■ What you will do:
Nothing should be left out: output all of the entries exactly.

%%

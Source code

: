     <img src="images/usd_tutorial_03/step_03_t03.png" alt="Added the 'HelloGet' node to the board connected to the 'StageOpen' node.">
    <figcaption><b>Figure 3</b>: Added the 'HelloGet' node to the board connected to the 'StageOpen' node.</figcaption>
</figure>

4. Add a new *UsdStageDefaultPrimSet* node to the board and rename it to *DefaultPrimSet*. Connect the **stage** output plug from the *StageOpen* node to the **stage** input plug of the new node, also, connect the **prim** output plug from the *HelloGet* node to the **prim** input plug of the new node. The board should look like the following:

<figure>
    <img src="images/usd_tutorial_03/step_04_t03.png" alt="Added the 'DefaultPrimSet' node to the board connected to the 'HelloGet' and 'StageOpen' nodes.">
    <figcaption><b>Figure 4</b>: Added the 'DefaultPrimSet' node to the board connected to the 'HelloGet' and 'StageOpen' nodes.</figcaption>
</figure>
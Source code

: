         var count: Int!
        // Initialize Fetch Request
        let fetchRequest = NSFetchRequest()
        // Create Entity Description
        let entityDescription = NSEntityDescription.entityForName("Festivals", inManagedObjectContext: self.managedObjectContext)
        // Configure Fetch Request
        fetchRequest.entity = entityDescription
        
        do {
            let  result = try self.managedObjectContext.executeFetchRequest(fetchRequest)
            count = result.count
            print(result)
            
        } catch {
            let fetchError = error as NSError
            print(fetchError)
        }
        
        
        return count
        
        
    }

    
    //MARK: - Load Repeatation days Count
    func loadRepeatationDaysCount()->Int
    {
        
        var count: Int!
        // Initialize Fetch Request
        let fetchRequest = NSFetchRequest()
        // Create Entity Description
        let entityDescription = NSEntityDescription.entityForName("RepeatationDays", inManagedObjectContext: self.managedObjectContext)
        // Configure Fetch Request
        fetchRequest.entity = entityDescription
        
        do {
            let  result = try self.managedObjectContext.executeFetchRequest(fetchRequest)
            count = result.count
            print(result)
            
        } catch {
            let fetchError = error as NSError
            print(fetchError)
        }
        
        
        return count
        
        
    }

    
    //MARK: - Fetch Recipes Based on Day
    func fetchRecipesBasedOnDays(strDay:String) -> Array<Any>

%%

■ Task output:
Source code

:     <img src="images/usd_tutorial_03/step_03_t03.png" alt="Added the 'HelloGet' node to the board connected to the 'StageOpen' node.">
    <figcaption><b>Figure 3</b>: Added the 'HelloGet' node to the board connected to the 'StageOpen' node.</figcaption>
</figure>

4. Add a new *UsdStageDefaultPrimSet* node to the board and rename it to *DefaultPrimSet*. Connect the **stage** output plug from the *StageOpen* node to the **stage** input plug of the new node, also, connect the **prim** output plug from the *HelloGet* node to the **prim** input plug of the new node. The board should look like the following:

<figure>
    <img src="images/usd_tutorial_03/step_04_t03.png" alt="Added the 'DefaultPrimSet' node to the board connected to the 'HelloGet' and 'StageOpen' nodes.">
    <figcaption><b>Figure 4</b>: Added the 'DefaultPrimSet' node to the board connected to the 'HelloGet' and 'StageOpen' nodes.</figcaption>
</figure>
Source code

:         var count: Int!
        // Initialize Fetch Request
        let fetchRequest = NSFetchRequest()
        // Create Entity Description
        let entityDescription = NSEntityDescription.entityForName("Festivals", inManagedObjectContext: self.managedObjectContext)
        // Configure Fetch Request
        fetchRequest.entity = entityDescription
        
        do {
            let  result = try self.managedObjectContext.executeFetchRequest(fetchRequest)
            count = result.count
            print(result)
            
        } catch {
            let fetchError = error as NSError
            print(fetchError)
        }
        
        
        return count
        
        
    }

    
    //MARK: - Load Repeatation days Count
    func loadRepeatationDaysCount()->Int
    {
        
        var count: Int!
        // Initialize Fetch Request
        let fetchRequest = NSFetchRequest()
        // Create Entity Description
        let entityDescription = NSEntityDescription.entityForName("RepeatationDays", inManagedObjectContext: self.managedObjectContext)
        // Configure Fetch Request
        fetchRequest.entity = entityDescription
        
        do {
            let  result = try self.managedObjectContext.executeFetchRequest(fetchRequest)
            count = result.count
            print(result)
            
        } catch {
            let fetchError = error as NSError
            print(fetchError)
        }
        
        
        return count
        
        
    }

    
    //MARK: - Fetch Recipes Based on Day
    func fetchRecipesBasedOnDays(strDay:String) -> Array<Any>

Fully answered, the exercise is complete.